Thompson raises the classic big-company concern: sprawl, competing priorities, internal customers. "How do you balance having a point of view versus getting stuck in the muck?" Kurian's answer: "Every product that Google has is on the same Gemini version, on the same day, on the same hour, every one of us is using the same harness." Thompson asks if the harness gets pulled in "50 million directions." Kurian: "Absolutely not, we are very focused on working with Demis and Koray Kavukcuoglu who lead our team to make sure they see the sophistication of these scenarios and we work literally side-by-side, hour-to-hour with them."
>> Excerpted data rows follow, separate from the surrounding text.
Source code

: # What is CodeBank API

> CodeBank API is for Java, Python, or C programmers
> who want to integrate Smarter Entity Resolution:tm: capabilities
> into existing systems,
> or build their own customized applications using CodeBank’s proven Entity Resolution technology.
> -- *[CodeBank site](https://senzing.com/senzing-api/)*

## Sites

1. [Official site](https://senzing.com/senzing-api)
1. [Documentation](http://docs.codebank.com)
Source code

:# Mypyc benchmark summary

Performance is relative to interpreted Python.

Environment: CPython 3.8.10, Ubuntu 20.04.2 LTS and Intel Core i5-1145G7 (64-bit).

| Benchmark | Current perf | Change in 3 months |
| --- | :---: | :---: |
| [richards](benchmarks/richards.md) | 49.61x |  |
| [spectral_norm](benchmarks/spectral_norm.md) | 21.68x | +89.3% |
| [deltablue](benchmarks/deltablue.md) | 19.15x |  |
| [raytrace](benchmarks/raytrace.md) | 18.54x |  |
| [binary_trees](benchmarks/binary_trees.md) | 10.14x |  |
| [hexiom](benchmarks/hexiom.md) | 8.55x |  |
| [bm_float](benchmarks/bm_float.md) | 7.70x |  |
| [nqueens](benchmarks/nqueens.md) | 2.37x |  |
A counterargument worth considering: Google's integrated stack could be a liability, not an advantage. The "same harness, same version" discipline might prevent fragmentation, but it also means slower iteration when one component needs to move faster than the others. Frontier labs like Anthropic can optimize their entire stack for agent performance without coordinating across dozens of product teams. Kurian's confidence in the feedback loop assumes the loop closes quickly — but in a company of Google's size, hour-to-hour collaboration may still translate to week-to-week deployment.
Security and Cyber
Thompson notes Kurian was "careful to raise" security before discussing agents. Kurian frames AI and cyber as "very contextual now" with concerns that "AI will accelerate the speed of cyber attacks on people's systems." Google is "bringing AI and our cyber technology together to protect, including the integration of Wiz" — the security startup Google acquired.
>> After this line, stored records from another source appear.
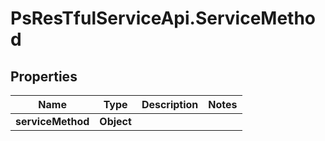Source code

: # PsResTfulServiceApi.ServiceMethod

## Properties
Name | Type | Description | Notes
------------ | ------------- | ------------- | -------------
**serviceMethod** | **Object** |  | 
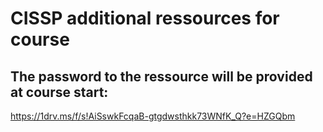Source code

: # CISSP additional ressources for course  

## The password to the ressource will be provided at course start:  
https://1drv.ms/f/s!AiSswkFcqaB-gtgdwsthkk73WNfK_Q?e=HZGQbm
The security framing is strategic. Enterprises won't deploy agents handling complex process flows if they fear hijacking or data exposure. Kurian's point: "you don't want information that's critical to your company exposed on the Internet, you don't want your model to get attacked because now it's handling very complex process flows, you don't want it hijacked." The Wiz integration signals Google treating security as foundational, not additive.
Bottom Line
Thompson's interview reveals Google Cloud's agent strategy: full-stack integration with tight DeepMind feedback loops, enterprise-scale deployments, and security as a prerequisite. Kurian's strongest argument is the constraint-intelligence claim — that complex enterprise flows force models to develop genuine reasoning, not just pattern matching. The customer examples (Citi wealth advisory, Comcast field service) are concrete enough to test.
The biggest vulnerability: Thompson's observation that conversation has shifted to Anthropic and Claude. Kurian's "let customers talk" response is prudent but doesn't address the perception gap. Google's integrated stack is a genuine advantage if the feedback loop closes fast enough. If it doesn't, the "same harness" discipline becomes coordination overhead. Watch whether the 500 customer stories at Next demonstrate actual business outcomes — not just pilot deployments — and whether Gemini's agent capabilities match the infrastructure claims.